Born in La Seyne-sur-Mer, Var, Gomis made 13 appearances for Saint-Étienne in his first season with the club, scoring two league goals. In the next season, he made six goalless appearances for the club before going on loan to Troyes in a successful six-month loan deal, where he scored six goals in 13 matches. The 2005–06 season was not as successful as the previous season, as he made 24 league appearances for Saint-Étienne, scoring only two league goals.

The 2006–07 season was when Gomis established himself with Saint-Étienne, scoring ten goals in 30 appearances. Gomis continued this form into the 2007–08 season where he scored an impressive 16 goals in 34 appearances.
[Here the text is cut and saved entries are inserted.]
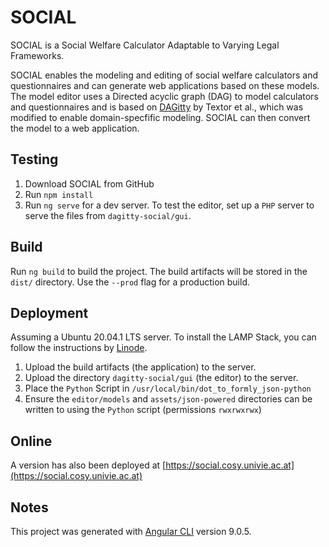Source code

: # SOCIAL

SOCIAL is a Social Welfare Calculator Adaptable to Varying Legal Frameworks. 

SOCIAL enables the modeling and editing of social welfare calculators and questionnaires and can generate web applications based on these models. The model editor uses a Directed acyclic graph (DAG) to model calculators and questionnaires and is based on [DAGitty](https://github.com/jtextor/dagitty) by Textor et al., which was modified to enable domain-specfific modeling. SOCIAL can then convert the model to a web application.

## Testing

1. Download SOCIAL from GitHub
2. Run `npm install`
3. Run `ng serve` for a dev server. To test the editor, set up a `PHP` server to serve the files from `dagitty-social/gui`. 

## Build

Run `ng build` to build the project. The build artifacts will be stored in the `dist/` directory. Use the `--prod` flag for a production build.

## Deployment

Assuming a Ubuntu 20.04.1 LTS server. 
To install the LAMP Stack, you can follow the instructions by [Linode](https://www.linode.com/docs/web-servers/lamp/how-to-install-a-lamp-stack-on-ubuntu-18-04/).

1. Upload the build artifacts (the application) to the server.
2. Upload the directory `dagitty-social/gui` (the editor) to the server.
3. Place the `Python` Script in `/usr/local/bin/dot_to_formly_json-python` 
4. Ensure the `editor/models` and `assets/json-powered` directories can be written to using the `Python` script (permissions `rwxrwxrwx`) 

## Online

A version has also been deployed at [https://social.cosy.univie.ac.at](https://social.cosy.univie.ac.at)

## Notes

This project was generated with [Angular CLI](https://github.com/angular/angular-cli) version 9.0.5.

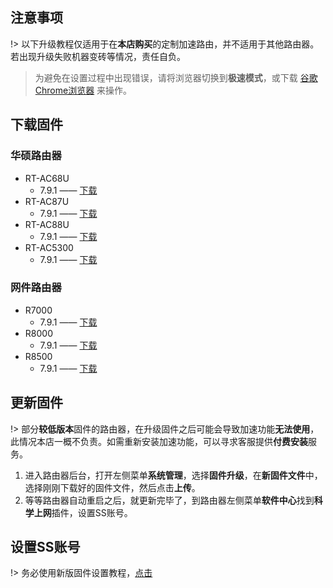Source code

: ## 注意事项 
!> 以下升级教程仅适用于在**本店购买**的定制加速路由，并不适用于其他路由器。若出现升级失败机器变砖等情况，责任自负。

> 为避免在设置过程中出现错误，请将浏览器切换到**极速模式**，或下载 [谷歌Chrome浏览器](http://down.tech.sina.com.cn/page/40975.html) 来操作。

## 下载固件
### 华硕路由器
* RT-AC68U
    * 7.9.1 —— [下载](http://merlin.codeforrobot.cn/RT-AC68U_380.70_0-X7.9.1.trx)
* RT-AC87U
    * 7.9.1 —— [下载](http://merlin.codeforrobot.cn/RT-AC87U_380.70_0-X7.9.1.trx)
* RT-AC88U
    * 7.9.1 —— [下载](http://merlin.codeforrobot.cn/RT-AC88U_380.70_0-X7.9.1.trx)
* RT-AC5300
    * 7.9.1 —— [下载](http://merlin.codeforrobot.cn/RT-AC5300_380.70_0-X7.9.1.trx)

### 网件路由器
* R7000
    * 7.9.1 —— [下载](http://merlin.codeforrobot.cn/R7000_380.70_0-X7.9.1.trx) 
* R8000
    * 7.9.1 —— [下载](http://merlin.codeforrobot.cn/R8000_380.70_0-X7.9.1.trx)
* R8500
    * 7.9.1 —— [下载](http://merlin.codeforrobot.cn/R8500_380.70_0-X7.9.1.trx)
    
## 更新固件
!> 部分**较低版本**固件的路由器，在升级固件之后可能会导致加速功能**无法使用**，此情况本店一概不负责。如需重新安装加速功能，可以寻求客服提供**付费安装**服务。
1. 进入路由器后台，打开左侧菜单**系统管理**，选择**固件升级**，在**新固件文件**中，选择刚刚下载好的固件文件，然后点击**上传**。
2. 等等路由器自动重启之后，就更新完毕了，到路由器左侧菜单**软件中心**找到**科学上网**插件，设置SS账号。

## 设置SS账号
!> 务必使用新版固件设置教程，[点击](https://help.liuliu.in/#/merlin)


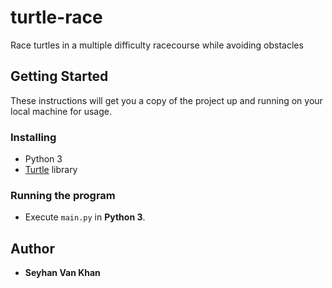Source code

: # turtle-race
Race turtles in a multiple difficulty racecourse while avoiding obstacles

## Getting Started
These instructions will get you a copy of the project up and running on your local machine for usage.

### Installing
- Python 3
- [Turtle](https://docs.python.org/2/library/turtle.html) library


### Running the program
* Execute `main.py` in **Python 3**.

## Author

* **Seyhan Van Khan**

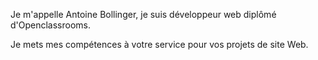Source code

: Je m'appelle Antoine Bollinger, je suis développeur web diplômé d'Openclassrooms. 

Je mets mes compétences à votre service pour vos projets de site Web.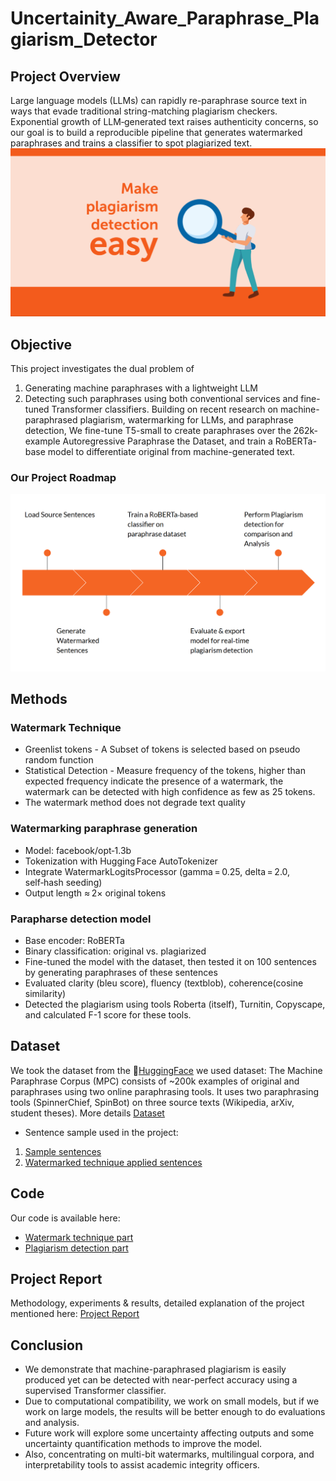 # Uncertainity_Aware_Paraphrase_Plagiarism_Detector
## Project Overview
Large language models (LLMs) can rapidly re-paraphrase source text in ways that evade traditional string-matching plagiarism checkers. Exponential growth of LLM‑generated text raises authenticity concerns, so our goal is to build a reproducible pipeline that generates watermarked paraphrases and trains a classifier to spot plagiarized text. 
![plagiarism detection](https://github.com/GAYATRI-SIVANI-SUSARLA/LLM_PROJECT/blob/main/photos/Screenshot%202025-05-29%20121226.png)
## Objective
This project investigates the dual problem of 
1. Generating machine paraphrases with a lightweight LLM
2.  Detecting such paraphrases using both conventional services and fine-tuned Transformer classifiers.
Building on recent research on
machine-paraphrased plagiarism, watermarking for LLMs, and paraphrase detection,
We fine-tune T5-small to create paraphrases over the 262k-example Autoregressive
Paraphrase the Dataset, and train a RoBERTa-base model to differentiate
original from machine-generated text.
### Our Project Roadmap
![Roadmap](https://github.com/GAYATRI-SIVANI-SUSARLA/LLM_PROJECT/blob/main/photos/Screenshot%202025-05-29%20121948.png)
## Methods
### Watermark Technique
- Greenlist tokens - A Subset of tokens is selected based on pseudo random function
- Statistical Detection - Measure frequency of the tokens, higher than expected frequency indicate the presence of a watermark, the watermark can be detected with high confidence as few as 25 tokens.
- The watermark method does not degrade text quality
### Watermarking paraphrase generation
- Model: facebook/opt‑1.3b
- Tokenization with Hugging Face AutoTokenizer
- Integrate WatermarkLogitsProcessor (gamma = 0.25, delta = 2.0, self‑hash seeding)
- Output length ≈ 2× original tokens
### Parapharse detection model
- Base encoder: RoBERTa
- Binary classification: original vs. plagiarized
- Fine-tuned the model with the dataset, then tested it on 100 sentences by generating paraphrases of these sentences
- Evaluated clarity (bleu score), fluency (textblob), coherence(cosine similarity)
- Detected the plagiarism using tools Roberta (itself), Turnitin, Copyscape, and calculated F-1 score for these tools.

## Dataset
 We took the dataset from the 🤗[HuggingFace](https://huggingface.co/) we used dataset: The Machine Paraphrase Corpus (MPC) consists of ~200k examples of original and paraphrases using two online paraphrasing tools. It uses two paraphrasing tools (SpinnerChief, SpinBot) on three source texts (Wikipedia, arXiv, student theses). More details [Dataset](https://huggingface.co/datasets/jpwahle/machine-paraphrase-dataset)
- Sentence sample used in the project:
1. [Sample sentences](https://github.com/GAYATRI-SIVANI-SUSARLA/LLM_PROJECT/blob/main/sentences.csv)
2. [Watermarked technique applied sentences](https://github.com/GAYATRI-SIVANI-SUSARLA/LLM_PROJECT/blob/main/watermarked_sentences.csv)
 
## Code
 Our code is available here:
-  [Watermark technique part](https://github.com/GAYATRI-SIVANI-SUSARLA/LLM_PROJECT/blob/main/Watermark%20technique%20part.ipynb)
-  [Plagiarism detection part](https://github.com/GAYATRI-SIVANI-SUSARLA/LLM_PROJECT/blob/main/LLM_Project.ipynb)

## Project Report
Methodology, experiments & results, detailed explanation of the project mentioned here: [Project Report](https://github.com/GAYATRI-SIVANI-SUSARLA/LLM_PROJECT/blob/main/Project%20Report.pdf)
  
## Conclusion
- We demonstrate that machine-paraphrased plagiarism is easily produced yet can be detected with near-perfect accuracy using a supervised Transformer classifier.
- Due to computational compatibility, we work on small models, but if we work on large models, the results will be better enough to do evaluations and analysis.
- Future work will explore some uncertainty affecting outputs and some uncertainty quantification methods to improve the model.
- Also, concentrating on multi-bit watermarks, multilingual corpora, and interpretability tools to assist academic integrity officers.

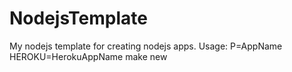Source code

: NodejsTemplate
==============

My nodejs template for creating nodejs apps.
Usage: P=AppName HEROKU=HerokuAppName make new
In the 2008 summer transfer window, Newcastle United under manager Kevin Keegan reportedly offered a transfer fee of £10 million for Gomis' services. However, a move did not materialise and Gomis remained at Saint-Étienne.

In an interview with French newspaper L'Équipe, Gomis stated he was attracted by a possible move to England, but revealed Serie A would be his preference. In the weeks leading up to the 2009 January transfer window, his name was again touted in speculation surrounding various Premier League sides, though he moved to allay the rumours, stating his desire to see out the Ligue 1 season with his current club.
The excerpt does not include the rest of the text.